"The same can be said for the work of sound designer Emily Duncan Wilson (who also contributes the ideal music in the play): the sound in “The Plot” is crystal clear and it almost seems that the play is actually taking place outside, what with the noise of insects and other creatures and one scene where the rain sounds like it is coming down torrentially."
"Through Eno's language, as expressed in particular by Righty and Grey, and enhanced by the elaborate but precarious landscape created by scenic designer Sarah Karl, the detailed sound design by Emily Duncan Wilson (who also contributed the original music) and a pitch perfect lighting design by Evan C. Anderson, a feeling for the value of the property is created, whether on a bright sunny morning or in the midst of a windy, thunder clapping middle of the night downpour."
"It’s a staged performance piece in which movement and gesture interact with lighting by Nicole E. Lang and live sound—featuring a looper, a clarinet, and a two-string violin—by Emily Duncan Wilson. The tone, neither heavy nor light, provokes contemplation, as Benne and Kim enact living tableaux that take us on a journey—a body odyssey or bodyssey—from the beginning of life on earth to something quite cosmic. [...]
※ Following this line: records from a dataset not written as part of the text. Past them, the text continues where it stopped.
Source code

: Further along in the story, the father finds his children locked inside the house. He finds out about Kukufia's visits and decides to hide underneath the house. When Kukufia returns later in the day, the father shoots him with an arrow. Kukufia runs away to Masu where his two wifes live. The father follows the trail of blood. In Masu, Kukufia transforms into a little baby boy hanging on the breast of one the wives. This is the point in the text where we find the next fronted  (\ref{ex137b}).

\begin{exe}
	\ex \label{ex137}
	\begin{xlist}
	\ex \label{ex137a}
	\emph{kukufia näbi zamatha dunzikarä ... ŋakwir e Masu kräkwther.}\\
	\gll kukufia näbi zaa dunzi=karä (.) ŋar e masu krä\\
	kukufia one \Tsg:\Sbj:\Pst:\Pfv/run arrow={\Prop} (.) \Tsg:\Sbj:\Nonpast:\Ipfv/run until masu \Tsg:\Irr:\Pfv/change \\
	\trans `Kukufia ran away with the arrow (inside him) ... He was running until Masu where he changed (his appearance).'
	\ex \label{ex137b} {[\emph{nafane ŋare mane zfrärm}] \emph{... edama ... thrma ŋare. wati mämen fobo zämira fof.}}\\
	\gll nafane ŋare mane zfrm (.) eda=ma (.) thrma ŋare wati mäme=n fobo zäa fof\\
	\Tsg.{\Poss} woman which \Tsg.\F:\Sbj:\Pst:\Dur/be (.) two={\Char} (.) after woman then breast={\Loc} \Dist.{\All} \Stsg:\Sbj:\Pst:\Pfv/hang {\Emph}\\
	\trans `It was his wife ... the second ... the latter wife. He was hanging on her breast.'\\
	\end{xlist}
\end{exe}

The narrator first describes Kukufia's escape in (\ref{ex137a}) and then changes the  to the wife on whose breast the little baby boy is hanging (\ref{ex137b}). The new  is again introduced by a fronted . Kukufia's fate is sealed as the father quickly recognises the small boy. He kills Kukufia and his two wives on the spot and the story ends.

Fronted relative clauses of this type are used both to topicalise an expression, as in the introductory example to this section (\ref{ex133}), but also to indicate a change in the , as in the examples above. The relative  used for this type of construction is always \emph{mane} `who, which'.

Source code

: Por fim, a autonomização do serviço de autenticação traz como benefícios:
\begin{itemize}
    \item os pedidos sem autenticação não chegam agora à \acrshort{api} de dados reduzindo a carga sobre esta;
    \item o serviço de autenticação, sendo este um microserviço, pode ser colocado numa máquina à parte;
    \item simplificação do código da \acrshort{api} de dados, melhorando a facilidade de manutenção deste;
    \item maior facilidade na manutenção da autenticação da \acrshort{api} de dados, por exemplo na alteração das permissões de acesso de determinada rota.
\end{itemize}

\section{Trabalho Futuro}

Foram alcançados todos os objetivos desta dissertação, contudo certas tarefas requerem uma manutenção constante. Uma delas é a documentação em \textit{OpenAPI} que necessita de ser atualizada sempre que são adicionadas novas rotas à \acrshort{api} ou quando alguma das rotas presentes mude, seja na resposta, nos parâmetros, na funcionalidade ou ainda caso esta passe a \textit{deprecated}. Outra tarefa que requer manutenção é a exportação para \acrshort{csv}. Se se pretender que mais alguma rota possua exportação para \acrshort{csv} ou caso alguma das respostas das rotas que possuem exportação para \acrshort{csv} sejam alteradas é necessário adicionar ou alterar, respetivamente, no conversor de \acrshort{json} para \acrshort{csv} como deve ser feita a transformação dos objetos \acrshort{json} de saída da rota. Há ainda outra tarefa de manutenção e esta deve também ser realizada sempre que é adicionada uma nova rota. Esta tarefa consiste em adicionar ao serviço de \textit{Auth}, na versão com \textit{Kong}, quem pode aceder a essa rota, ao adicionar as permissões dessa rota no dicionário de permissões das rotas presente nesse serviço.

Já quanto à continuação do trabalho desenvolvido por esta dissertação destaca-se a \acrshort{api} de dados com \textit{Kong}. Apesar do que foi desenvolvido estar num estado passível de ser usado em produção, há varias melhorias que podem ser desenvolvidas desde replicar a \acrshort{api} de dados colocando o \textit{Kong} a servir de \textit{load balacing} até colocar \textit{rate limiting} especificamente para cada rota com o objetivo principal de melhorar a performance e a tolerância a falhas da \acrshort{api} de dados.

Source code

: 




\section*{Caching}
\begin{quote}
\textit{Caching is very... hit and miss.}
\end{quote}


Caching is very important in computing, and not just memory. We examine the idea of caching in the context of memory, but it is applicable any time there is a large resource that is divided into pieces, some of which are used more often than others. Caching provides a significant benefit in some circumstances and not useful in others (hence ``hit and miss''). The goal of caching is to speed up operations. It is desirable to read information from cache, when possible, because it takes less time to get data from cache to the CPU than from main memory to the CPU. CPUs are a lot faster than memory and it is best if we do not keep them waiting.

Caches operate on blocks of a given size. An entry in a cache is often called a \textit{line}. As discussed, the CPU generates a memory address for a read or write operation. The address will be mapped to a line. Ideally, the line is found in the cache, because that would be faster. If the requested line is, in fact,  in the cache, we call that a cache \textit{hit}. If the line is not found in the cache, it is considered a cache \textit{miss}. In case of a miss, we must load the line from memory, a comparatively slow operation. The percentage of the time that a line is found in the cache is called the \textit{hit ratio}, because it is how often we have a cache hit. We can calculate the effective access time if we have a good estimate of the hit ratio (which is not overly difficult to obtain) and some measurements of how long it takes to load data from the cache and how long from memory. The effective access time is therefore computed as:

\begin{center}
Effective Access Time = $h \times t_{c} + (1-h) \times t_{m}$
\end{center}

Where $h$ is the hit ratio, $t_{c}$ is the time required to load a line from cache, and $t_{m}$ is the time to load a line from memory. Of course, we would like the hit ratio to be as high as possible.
The artistry of the piece is a matter of the way all three—Benne, Kim, Wilson—work together, reacting and responding to each other, and provoking in the viewer responses that can be very individual and yet part of the overall experience."
"It's Grey who identifies a warbling bird as a chickadee, among many other outdoor sounds. Emily Duncan Wilson's sound design and original music create a deceptively realistic alignment with nature. Lighting designer Evan C. Anderson's moody sunrises and sunsets play over Sarah Karl's wonderful set with its decaying gazebo."
"The design for “The Plot” is fantastic. Sarah Karl’s scenic design of the small cemetery with the busted up shed and gazebo is richly detailed. Ornamented by Emily Duncan Wilson’s sound design and Evan C. Anderson’s lighting, the environment of “The Plot” feels fully realized and lived in. There is a brilliantly executed nightmare scene that had the theater rumbling with thunder and lighting; it was striking and gasp-inducing. The only thing missing was real salamanders roaming the stage."